In Ethiopia, according to US State Department documents that leaked to WikiLeaks, since the 1990s Al Amoudi’s companies were granted preferential treatments by the government to conduct businesses ranging from mining to tourism.

The late Saudi King Abdullah bin Abdul Aziz had instructed Al Amoudi to launch massive agriculture projects in Ethiopia to ensure dependable and cheap supply of rice and meat for Saudi Arabia. Hundreds of thousands of Ethiopian farmers were evicted from their land and their land were given to Al Amoudi’s huge rice farms. The highest quality cattle, sheep and goats are being exported to Saudi Arabia from Ethiopia at the cheapest possible prices, keeping Ethiopian farmers poor while Al Amoudi, his partners and their friends in the Ethiopian government became multi-millionaires overnight.

Al-Amoudi is a major supporter of Ethiopia’s detested, extremely corrupt ruling party. He had used his enormous resources to lobby the U.S. Congress and State Department to overlook human rights atrocities in Ethiopia.

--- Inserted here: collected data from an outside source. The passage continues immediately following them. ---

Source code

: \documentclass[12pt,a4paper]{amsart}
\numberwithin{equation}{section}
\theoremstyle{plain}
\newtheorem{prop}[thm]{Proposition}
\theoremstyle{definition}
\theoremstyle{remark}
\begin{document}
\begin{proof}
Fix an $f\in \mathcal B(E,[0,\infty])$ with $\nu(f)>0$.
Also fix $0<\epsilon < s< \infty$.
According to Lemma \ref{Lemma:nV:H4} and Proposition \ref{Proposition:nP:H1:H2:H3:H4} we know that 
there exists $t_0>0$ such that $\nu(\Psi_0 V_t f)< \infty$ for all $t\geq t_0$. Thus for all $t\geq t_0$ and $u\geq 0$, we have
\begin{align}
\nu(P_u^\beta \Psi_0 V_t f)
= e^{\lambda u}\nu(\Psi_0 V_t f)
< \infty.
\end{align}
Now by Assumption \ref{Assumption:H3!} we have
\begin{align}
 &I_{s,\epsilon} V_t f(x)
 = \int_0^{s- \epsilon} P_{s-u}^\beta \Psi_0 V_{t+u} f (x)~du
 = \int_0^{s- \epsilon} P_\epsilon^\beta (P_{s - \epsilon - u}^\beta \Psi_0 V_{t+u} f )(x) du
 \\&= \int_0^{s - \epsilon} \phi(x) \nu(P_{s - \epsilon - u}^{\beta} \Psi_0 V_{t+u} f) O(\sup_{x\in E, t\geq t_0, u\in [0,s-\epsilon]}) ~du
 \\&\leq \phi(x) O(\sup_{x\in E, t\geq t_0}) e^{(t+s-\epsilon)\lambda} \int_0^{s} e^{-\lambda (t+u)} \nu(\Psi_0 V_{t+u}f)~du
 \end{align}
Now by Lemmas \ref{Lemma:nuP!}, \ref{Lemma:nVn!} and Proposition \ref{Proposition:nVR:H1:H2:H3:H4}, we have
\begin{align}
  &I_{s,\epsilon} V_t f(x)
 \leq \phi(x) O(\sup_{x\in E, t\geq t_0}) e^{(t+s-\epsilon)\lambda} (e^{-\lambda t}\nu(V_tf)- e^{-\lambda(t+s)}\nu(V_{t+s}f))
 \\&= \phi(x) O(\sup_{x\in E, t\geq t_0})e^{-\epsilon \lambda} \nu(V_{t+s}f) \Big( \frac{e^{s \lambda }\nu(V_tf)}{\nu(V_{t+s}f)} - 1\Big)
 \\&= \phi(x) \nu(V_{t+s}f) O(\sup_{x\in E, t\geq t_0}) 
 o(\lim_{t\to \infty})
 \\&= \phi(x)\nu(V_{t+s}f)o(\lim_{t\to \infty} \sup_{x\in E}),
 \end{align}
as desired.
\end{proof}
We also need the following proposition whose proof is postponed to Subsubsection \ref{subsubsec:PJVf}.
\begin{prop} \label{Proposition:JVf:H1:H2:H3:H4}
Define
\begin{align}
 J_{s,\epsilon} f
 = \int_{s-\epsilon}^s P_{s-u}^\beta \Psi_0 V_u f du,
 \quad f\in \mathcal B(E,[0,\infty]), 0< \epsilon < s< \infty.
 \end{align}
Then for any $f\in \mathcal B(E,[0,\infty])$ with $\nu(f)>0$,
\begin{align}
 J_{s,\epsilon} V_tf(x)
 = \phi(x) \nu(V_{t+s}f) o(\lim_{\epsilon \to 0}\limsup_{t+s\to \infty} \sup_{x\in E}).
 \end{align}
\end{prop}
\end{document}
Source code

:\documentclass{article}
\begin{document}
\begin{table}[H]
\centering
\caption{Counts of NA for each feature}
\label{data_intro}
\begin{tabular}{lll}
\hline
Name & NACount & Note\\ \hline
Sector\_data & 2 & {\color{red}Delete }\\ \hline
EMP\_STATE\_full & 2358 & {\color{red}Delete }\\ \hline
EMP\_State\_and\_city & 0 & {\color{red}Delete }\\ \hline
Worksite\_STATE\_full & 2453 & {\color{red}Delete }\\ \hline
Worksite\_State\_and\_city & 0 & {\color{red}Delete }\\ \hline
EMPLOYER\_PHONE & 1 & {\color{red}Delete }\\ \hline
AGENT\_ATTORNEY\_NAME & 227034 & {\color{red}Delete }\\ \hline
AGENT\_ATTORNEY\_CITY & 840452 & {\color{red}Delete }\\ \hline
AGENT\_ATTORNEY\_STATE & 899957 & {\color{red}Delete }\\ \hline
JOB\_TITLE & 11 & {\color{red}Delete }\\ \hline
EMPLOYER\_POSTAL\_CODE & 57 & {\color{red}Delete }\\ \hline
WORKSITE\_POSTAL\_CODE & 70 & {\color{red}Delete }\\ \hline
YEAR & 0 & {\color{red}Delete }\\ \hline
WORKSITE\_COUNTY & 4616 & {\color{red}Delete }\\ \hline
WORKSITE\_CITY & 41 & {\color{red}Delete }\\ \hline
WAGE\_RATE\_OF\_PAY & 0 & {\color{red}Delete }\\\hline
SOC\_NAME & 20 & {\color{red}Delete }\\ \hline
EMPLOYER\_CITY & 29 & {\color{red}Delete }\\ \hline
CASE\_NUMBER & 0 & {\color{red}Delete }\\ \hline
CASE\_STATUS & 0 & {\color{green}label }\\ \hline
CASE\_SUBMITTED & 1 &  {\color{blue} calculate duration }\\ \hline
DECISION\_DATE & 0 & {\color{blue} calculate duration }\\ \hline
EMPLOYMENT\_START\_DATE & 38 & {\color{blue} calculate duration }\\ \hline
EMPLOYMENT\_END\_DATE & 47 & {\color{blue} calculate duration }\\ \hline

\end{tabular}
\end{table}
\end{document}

Today, both the Ethiopian and U.S. Government are quite about Al Amoudi’s fate.

Al Amoudi had looted and plundered Ethiopia for over 20 years. He deserves to be brought to justice. But as an Ethiopian citizen and a human being, he does not deserve to be banished without a trace. Every human being, no matter how terrible that person is, has the right to due process. The Saudi Government should either bring him to court, or release him.